One of the Nation's First Film Critics, an acclaimed speechwriter on his own and for President Franklin D. Roosevelt, a propagandist during World War II, and a leading producer on Broadway, Robert E. Sherwood scripted some of the most popular plays and films of his day. His work brought him four Pulitzer Prizes and an Oscar. In his personal life, however, he was driven by a deep conviction that war was a societal evil that must be eradicated and human rights a moral responsibility that all governments should protect. At times, his belief in pacifism and his commitment to defending freedom and justice came into conflict with each other, causing frustration and emotional trauma which found their way into his writings and actions.

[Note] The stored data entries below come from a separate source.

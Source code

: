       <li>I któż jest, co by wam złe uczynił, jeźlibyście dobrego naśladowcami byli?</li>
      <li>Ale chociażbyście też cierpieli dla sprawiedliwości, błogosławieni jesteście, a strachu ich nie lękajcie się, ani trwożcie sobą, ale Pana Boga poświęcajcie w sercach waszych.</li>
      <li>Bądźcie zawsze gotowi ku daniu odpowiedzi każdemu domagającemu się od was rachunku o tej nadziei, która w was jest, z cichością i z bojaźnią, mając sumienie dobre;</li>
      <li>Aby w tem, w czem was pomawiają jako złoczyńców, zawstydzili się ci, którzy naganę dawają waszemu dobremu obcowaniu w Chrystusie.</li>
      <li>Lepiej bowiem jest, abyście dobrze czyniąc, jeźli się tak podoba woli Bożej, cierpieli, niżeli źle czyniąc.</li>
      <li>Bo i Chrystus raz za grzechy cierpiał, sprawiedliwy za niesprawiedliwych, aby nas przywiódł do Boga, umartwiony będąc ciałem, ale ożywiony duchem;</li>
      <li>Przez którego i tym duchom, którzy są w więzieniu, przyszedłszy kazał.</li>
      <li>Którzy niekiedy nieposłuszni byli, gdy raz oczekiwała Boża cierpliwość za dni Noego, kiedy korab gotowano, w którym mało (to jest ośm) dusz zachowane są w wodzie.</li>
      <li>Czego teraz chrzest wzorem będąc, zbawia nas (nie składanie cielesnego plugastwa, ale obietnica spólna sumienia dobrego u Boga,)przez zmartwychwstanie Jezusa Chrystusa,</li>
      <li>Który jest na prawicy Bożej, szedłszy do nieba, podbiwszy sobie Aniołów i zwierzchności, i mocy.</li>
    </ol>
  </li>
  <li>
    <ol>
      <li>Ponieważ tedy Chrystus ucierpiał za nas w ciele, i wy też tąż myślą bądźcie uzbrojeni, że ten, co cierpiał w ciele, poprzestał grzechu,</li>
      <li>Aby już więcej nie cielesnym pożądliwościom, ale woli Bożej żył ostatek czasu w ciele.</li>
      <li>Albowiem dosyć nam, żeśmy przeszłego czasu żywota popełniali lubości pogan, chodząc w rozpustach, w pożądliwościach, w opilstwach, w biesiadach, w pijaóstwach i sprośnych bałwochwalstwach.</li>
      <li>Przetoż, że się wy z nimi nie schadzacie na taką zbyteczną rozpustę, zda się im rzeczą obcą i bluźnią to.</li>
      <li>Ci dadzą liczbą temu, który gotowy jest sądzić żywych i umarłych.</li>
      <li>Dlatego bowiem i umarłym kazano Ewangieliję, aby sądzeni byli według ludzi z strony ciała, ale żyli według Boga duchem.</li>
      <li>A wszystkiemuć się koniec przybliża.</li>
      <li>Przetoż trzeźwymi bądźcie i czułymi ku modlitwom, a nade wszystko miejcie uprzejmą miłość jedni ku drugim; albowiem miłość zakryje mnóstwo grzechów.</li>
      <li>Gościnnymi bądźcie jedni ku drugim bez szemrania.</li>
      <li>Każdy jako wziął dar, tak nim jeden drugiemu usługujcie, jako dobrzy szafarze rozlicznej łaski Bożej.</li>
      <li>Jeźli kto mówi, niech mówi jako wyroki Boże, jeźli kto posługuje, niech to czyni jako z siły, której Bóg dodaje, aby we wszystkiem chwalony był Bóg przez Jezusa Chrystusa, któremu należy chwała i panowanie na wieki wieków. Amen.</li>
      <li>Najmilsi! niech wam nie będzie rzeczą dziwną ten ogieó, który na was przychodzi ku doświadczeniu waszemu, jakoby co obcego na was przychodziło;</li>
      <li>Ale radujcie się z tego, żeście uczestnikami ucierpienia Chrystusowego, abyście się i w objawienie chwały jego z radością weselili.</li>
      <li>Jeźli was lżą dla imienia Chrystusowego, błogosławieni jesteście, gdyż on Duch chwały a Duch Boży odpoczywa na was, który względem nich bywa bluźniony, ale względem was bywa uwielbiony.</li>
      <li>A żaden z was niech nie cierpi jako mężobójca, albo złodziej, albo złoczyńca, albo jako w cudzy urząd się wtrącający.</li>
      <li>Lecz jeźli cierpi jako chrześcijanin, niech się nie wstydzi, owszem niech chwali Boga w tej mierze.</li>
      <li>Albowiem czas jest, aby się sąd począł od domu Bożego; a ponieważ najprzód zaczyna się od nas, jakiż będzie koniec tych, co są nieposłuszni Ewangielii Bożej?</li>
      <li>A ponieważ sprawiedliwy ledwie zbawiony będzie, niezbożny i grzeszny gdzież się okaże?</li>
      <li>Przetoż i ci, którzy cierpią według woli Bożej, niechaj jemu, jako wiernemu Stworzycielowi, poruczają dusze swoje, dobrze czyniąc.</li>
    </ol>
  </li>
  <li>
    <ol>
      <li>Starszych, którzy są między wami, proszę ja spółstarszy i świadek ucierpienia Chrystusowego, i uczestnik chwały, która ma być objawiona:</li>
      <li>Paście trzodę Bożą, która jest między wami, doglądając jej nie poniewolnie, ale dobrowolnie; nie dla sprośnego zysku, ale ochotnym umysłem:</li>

In this compelling book, Harriet Hyman Alonso unravels Sherwood's inner struggle and portrays his political journey. Relying largely on his letters, diaries, plays, films, essays, and biography of Roosevelt and Harry Hopkins, she traces Sherwood's obsession with the world of politics and its effects on his life and art, from his experience as a soldier in World War I to the Cold War. She also describes his participation in the Algonquin Round Table, his friendships and working relationships with such notables as Alfred Lunt, Lynn Fontanne, Edna Ferber, Spencer Tracy, Harry Hopkins, and Franklin D. Roosevelt, his two marriages and uneasy relationship with his daughter, and his leadership role in the Broadway community.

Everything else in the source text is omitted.